Of course it is practiced on a large scale, here in OH! Canada where you can watch the cars rust. I know that Taiwan is more corrosive even though there are less rusty cars there, and no one oil sprays there. But believe it or not a lot of people oil spray their cars here in OH! Canada despite the fact that it is less corrosive than Taiwan. Why you ask? because it is completely effective in stopping rust if you do it every year. If you have thin paint,badges cutting your paint or rusty license plate screws you might still get some rust. Oil spraying not practiced on a large scale....when you make claims without any research it makes you look ridiculous. If no one has claimed the second, why would it even be practiced? On what basis did you make either of these claims? Anecdotal evidence?
Originally Posted By: Ducked

(a) The door crimps are not an exposed part of the car.
(b) Polymerised vegetable oil does not wash off. You'd have trouble sandblasting it off. Try cleaning a student flat cooker sometime.

The snag in that location is that it might grow mould, which could be a health hazard. That's mostly why I mix with mineral oil (which is fairly effective on its own). I now think I'd alternate them yearly and apply them smoking hot.


a) You got me, the crimps are not exposed. I would argue that you probably cannot get oil to where the rust is inside the crimps once the rust starts either. You will be able to when the door skin rusts through through.
b) Here is where we start making wild, unproven claims to defend our other, wild unproven claims. You can sandblast veg oil off of things, I have seen it come off cast iron pans before when you cook Tomatoes in them.

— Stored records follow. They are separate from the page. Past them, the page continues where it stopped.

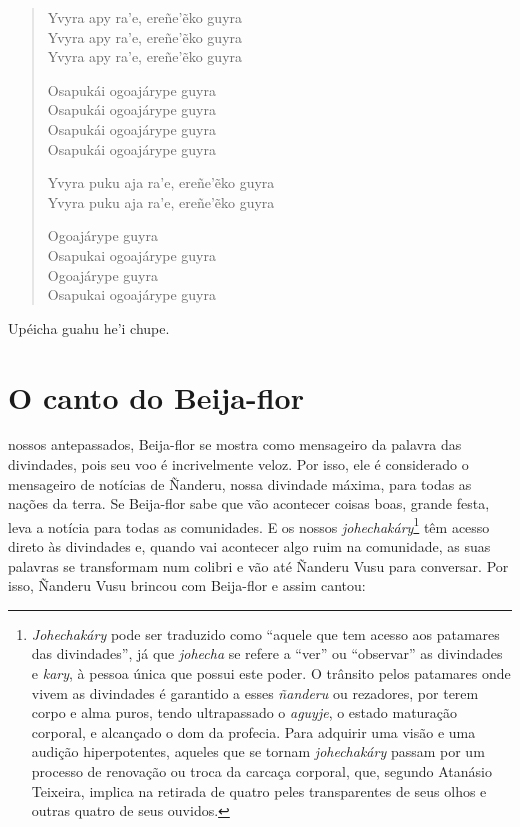 \begin{verse}
Yvyra apy ra'e, ereñe'ẽko guyra\\
Yvyra apy ra'e, ereñe'ẽko guyra\\
Yvyra apy ra'e, ereñe'ẽko guyra

Osapukái ogoajárype guyra\\
Osapukái ogoajárype guyra\\
Osapukái ogoajárype guyra\\
Osapukái ogoajárype guyra

Yvyra puku aja ra'e, ereñe'ẽko guyra\\
Yvyra puku aja ra'e, ereñe'ẽko guyra

Ogoajárype guyra\\
Osapukai ogoajárype guyra\\
Ogoajárype guyra\\
Osapukai ogoajárype guyra
\end{verse}

Upéicha guahu he'i chupe.

\chapter{O canto do Beija-flor}

 nossos antepassados, Beija-flor se mostra como mensageiro da
palavra das divindades, pois seu voo é incrivelmente veloz. Por isso,
ele é considerado o mensageiro de notícias de Ñanderu, nossa divindade
máxima, para todas as nações da terra. Se Beija-flor sabe que vão
acontecer coisas boas, grande festa, leva a notícia para todas as
comunidades. E os nossos \textit{johechakáry}\footnote{\textit{Johechakáry}
  pode ser traduzido como ``aquele que tem acesso aos patamares das
  divindades'', já que \textit{johecha} se refere a ``ver'' ou
  ``observar'' as divindades e \textit{kary}, à pessoa única que possui
  este poder. O trânsito pelos patamares onde vivem as divindades é
  garantido a esses \textit{ñanderu} ou rezadores, por terem corpo e alma
  puros, tendo ultrapassado o \textit{aguyje}, o estado maturação
  corporal, e alcançado o dom da profecia. Para adquirir uma visão e uma
  audição hiperpotentes, aqueles que se tornam \textit{johechakáry} passam
  por um processo de renovação ou troca da carcaça corporal, que,
  segundo Atanásio Teixeira, implica na retirada de quatro peles
  transparentes de seus olhos e outras quatro de seus ouvidos.} têm
acesso direto às divindades e, quando vai acontecer algo ruim na
comunidade, as suas palavras se transformam num colibri e vão até
Ñanderu Vusu para conversar. Por isso, Ñanderu Vusu brincou com
Beija-flor e assim cantou:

You can scrape if off, too. You have not discovered some magical space age coating by heating up veg oil, come on man! Have you even sandblasted anything? Some of things you say are completely ridiculous! How hot do you need to get it to polymerize? Hot enough to melt the paint on the car? How would you apply it hot enough to polymerize on the car without damaging the paint or burning yourself?

But but but I thought veg oil was the ultimate rust proofer, and now you are adding mineral oil? (which I will bet has horrible rust preventive properties, being so thin and not sticky, prove me wrong). Maybe we can add some molten Aluminum foil to this boiling oil concoction and plate our car with Aluminum foil! YEAH! Maybe throw some trash bags in there and we can coat our wheel studs with this advanced composite coating YEAHHHHHHHH! Best part: You will never be able to remove it even with sandblasting!

Now we have to deal with moldy doors because living in North America where we can easily get oils specifically for oil spraying, we are going to use veg oil to rust proof our car. Not to worry though, I hear this is the practice in Taiwan where it is much more corrosive than Ontario, even though there are no rusty cars and no one oil sprays there. Absolutely ridiculous.

The Sunflower oil and Aluminum foil shtick was fun at first, but now it is just the hill a sad old man has chosen to die on. It is resourceful, but not effective being judged by first world standards, sorry buddy. Read and learn, don't just parrot the same old tired methods and then defend them to the death when someone with actual real world experience begs to differ.

No one has mentioned tar yet, I am surprised at that.


Dude, no matter how you slice it, rust does NOT form in the absence of air. So its apparent your bondo paint thing is NOT sealed....period.